[Saved data entries]
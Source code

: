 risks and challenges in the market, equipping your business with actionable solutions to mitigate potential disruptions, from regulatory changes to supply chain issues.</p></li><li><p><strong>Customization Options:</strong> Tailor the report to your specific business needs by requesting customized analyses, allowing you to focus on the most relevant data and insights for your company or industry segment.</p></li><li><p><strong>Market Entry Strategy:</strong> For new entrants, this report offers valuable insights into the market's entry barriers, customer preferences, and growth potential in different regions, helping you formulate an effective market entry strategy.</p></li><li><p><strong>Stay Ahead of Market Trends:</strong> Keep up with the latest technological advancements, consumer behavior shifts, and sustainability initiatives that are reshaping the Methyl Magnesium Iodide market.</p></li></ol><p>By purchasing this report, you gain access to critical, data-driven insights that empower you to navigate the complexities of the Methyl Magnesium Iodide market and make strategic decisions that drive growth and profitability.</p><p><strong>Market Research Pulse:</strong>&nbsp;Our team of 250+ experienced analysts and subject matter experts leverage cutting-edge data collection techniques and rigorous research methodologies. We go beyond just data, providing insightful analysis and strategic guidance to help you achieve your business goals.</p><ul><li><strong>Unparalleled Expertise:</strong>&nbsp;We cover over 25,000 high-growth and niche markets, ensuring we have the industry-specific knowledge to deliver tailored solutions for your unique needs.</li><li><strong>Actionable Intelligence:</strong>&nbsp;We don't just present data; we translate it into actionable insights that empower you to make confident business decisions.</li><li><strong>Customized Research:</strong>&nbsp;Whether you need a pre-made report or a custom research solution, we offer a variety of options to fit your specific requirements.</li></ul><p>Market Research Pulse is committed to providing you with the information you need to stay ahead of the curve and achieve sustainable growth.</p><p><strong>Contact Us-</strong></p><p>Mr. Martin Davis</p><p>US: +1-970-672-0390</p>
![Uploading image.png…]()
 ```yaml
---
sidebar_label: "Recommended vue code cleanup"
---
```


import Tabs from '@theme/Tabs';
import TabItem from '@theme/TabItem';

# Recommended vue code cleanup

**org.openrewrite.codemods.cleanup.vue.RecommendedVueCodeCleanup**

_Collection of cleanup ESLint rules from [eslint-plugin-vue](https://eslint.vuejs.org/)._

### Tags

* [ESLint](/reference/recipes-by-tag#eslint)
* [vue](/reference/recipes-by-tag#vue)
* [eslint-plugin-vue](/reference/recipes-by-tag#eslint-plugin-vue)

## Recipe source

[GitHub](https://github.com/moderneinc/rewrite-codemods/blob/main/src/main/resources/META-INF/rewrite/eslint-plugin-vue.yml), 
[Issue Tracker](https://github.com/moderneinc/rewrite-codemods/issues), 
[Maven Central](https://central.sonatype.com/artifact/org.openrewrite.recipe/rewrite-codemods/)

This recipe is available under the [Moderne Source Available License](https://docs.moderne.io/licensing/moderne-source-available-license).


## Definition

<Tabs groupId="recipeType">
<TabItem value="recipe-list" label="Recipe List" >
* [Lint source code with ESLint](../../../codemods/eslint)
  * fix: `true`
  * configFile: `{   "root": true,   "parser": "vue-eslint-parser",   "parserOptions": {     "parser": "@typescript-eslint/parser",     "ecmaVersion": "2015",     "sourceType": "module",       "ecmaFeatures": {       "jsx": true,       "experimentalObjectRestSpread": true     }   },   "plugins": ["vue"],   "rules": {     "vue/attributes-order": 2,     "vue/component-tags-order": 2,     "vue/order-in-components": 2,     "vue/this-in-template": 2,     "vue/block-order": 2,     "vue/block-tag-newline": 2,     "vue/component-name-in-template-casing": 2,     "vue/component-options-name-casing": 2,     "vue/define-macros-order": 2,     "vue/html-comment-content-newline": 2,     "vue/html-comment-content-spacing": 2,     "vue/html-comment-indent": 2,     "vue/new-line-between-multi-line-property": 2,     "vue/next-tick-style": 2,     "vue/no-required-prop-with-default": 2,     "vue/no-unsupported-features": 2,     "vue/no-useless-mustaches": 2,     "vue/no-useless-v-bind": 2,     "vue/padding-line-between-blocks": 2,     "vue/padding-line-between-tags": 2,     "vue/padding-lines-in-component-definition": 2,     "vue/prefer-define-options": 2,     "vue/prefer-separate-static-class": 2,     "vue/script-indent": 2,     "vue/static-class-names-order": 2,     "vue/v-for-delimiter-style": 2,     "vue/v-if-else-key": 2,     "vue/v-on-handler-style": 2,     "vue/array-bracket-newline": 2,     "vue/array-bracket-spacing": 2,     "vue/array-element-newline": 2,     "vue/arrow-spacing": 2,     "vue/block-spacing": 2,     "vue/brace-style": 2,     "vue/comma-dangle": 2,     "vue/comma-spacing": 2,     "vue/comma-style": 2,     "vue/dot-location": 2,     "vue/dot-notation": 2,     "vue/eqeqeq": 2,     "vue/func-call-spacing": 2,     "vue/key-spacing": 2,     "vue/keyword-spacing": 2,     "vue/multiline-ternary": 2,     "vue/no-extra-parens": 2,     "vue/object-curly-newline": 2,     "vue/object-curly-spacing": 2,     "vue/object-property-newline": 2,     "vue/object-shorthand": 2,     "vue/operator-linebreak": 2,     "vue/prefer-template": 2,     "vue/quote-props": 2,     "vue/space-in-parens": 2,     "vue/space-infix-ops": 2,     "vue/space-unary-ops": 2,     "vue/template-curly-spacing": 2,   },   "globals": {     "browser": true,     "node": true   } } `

**What the exercise asks:**
All the entries should be output exactly as given.

**Answer to this task:**
Source code

: risks and challenges in the market, equipping your business with actionable solutions to mitigate potential disruptions, from regulatory changes to supply chain issues.</p></li><li><p><strong>Customization Options:</strong> Tailor the report to your specific business needs by requesting customized analyses, allowing you to focus on the most relevant data and insights for your company or industry segment.</p></li><li><p><strong>Market Entry Strategy:</strong> For new entrants, this report offers valuable insights into the market's entry barriers, customer preferences, and growth potential in different regions, helping you formulate an effective market entry strategy.</p></li><li><p><strong>Stay Ahead of Market Trends:</strong> Keep up with the latest technological advancements, consumer behavior shifts, and sustainability initiatives that are reshaping the Methyl Magnesium Iodide market.</p></li></ol><p>By purchasing this report, you gain access to critical, data-driven insights that empower you to navigate the complexities of the Methyl Magnesium Iodide market and make strategic decisions that drive growth and profitability.</p><p><strong>Market Research Pulse:</strong>&nbsp;Our team of 250+ experienced analysts and subject matter experts leverage cutting-edge data collection techniques and rigorous research methodologies. We go beyond just data, providing insightful analysis and strategic guidance to help you achieve your business goals.</p><ul><li><strong>Unparalleled Expertise:</strong>&nbsp;We cover over 25,000 high-growth and niche markets, ensuring we have the industry-specific knowledge to deliver tailored solutions for your unique needs.</li><li><strong>Actionable Intelligence:</strong>&nbsp;We don't just present data; we translate it into actionable insights that empower you to make confident business decisions.</li><li><strong>Customized Research:</strong>&nbsp;Whether you need a pre-made report or a custom research solution, we offer a variety of options to fit your specific requirements.</li></ul><p>Market Research Pulse is committed to providing you with the information you need to stay ahead of the curve and achieve sustainable growth.</p><p><strong>Contact Us-</strong></p><p>Mr. Martin Davis</p><p>US: +1-970-672-0390</p>
![Uploading image.png…]()
 ```yaml
---
sidebar_label: "Recommended vue code cleanup"
---
```


import Tabs from '@theme/Tabs';
import TabItem from '@theme/TabItem';

# Recommended vue code cleanup

**org.openrewrite.codemods.cleanup.vue.RecommendedVueCodeCleanup**

_Collection of cleanup ESLint rules from [eslint-plugin-vue](https://eslint.vuejs.org/)._

### Tags

* [ESLint](/reference/recipes-by-tag#eslint)
* [vue](/reference/recipes-by-tag#vue)
* [eslint-plugin-vue](/reference/recipes-by-tag#eslint-plugin-vue)

## Recipe source

[GitHub](https://github.com/moderneinc/rewrite-codemods/blob/main/src/main/resources/META-INF/rewrite/eslint-plugin-vue.yml), 
[Issue Tracker](https://github.com/moderneinc/rewrite-codemods/issues), 
[Maven Central](https://central.sonatype.com/artifact/org.openrewrite.recipe/rewrite-codemods/)

This recipe is available under the [Moderne Source Available License](https://docs.moderne.io/licensing/moderne-source-available-license).


## Definition

<Tabs groupId="recipeType">
<TabItem value="recipe-list" label="Recipe List" >
* [Lint source code with ESLint](../../../codemods/eslint)
  * fix: `true`
  * configFile: `{   "root": true,   "parser": "vue-eslint-parser",   "parserOptions": {     "parser": "@typescript-eslint/parser",     "ecmaVersion": "2015",     "sourceType": "module",       "ecmaFeatures": {       "jsx": true,       "experimentalObjectRestSpread": true     }   },   "plugins": ["vue"],   "rules": {     "vue/attributes-order": 2,     "vue/component-tags-order": 2,     "vue/order-in-components": 2,     "vue/this-in-template": 2,     "vue/block-order": 2,     "vue/block-tag-newline": 2,     "vue/component-name-in-template-casing": 2,     "vue/component-options-name-casing": 2,     "vue/define-macros-order": 2,     "vue/html-comment-content-newline": 2,     "vue/html-comment-content-spacing": 2,     "vue/html-comment-indent": 2,     "vue/new-line-between-multi-line-property": 2,     "vue/next-tick-style": 2,     "vue/no-required-prop-with-default": 2,     "vue/no-unsupported-features": 2,     "vue/no-useless-mustaches": 2,     "vue/no-useless-v-bind": 2,     "vue/padding-line-between-blocks": 2,     "vue/padding-line-between-tags": 2,     "vue/padding-lines-in-component-definition": 2,     "vue/prefer-define-options": 2,     "vue/prefer-separate-static-class": 2,     "vue/script-indent": 2,     "vue/static-class-names-order": 2,     "vue/v-for-delimiter-style": 2,     "vue/v-if-else-key": 2,     "vue/v-on-handler-style": 2,     "vue/array-bracket-newline": 2,     "vue/array-bracket-spacing": 2,     "vue/array-element-newline": 2,     "vue/arrow-spacing": 2,     "vue/block-spacing": 2,     "vue/brace-style": 2,     "vue/comma-dangle": 2,     "vue/comma-spacing": 2,     "vue/comma-style": 2,     "vue/dot-location": 2,     "vue/dot-notation": 2,     "vue/eqeqeq": 2,     "vue/func-call-spacing": 2,     "vue/key-spacing": 2,     "vue/keyword-spacing": 2,     "vue/multiline-ternary": 2,     "vue/no-extra-parens": 2,     "vue/object-curly-newline": 2,     "vue/object-curly-spacing": 2,     "vue/object-property-newline": 2,     "vue/object-shorthand": 2,     "vue/operator-linebreak": 2,     "vue/prefer-template": 2,     "vue/quote-props": 2,     "vue/space-in-parens": 2,     "vue/space-infix-ops": 2,     "vue/space-unary-ops": 2,     "vue/template-curly-spacing": 2,   },   "globals": {     "browser": true,     "node": true   } } `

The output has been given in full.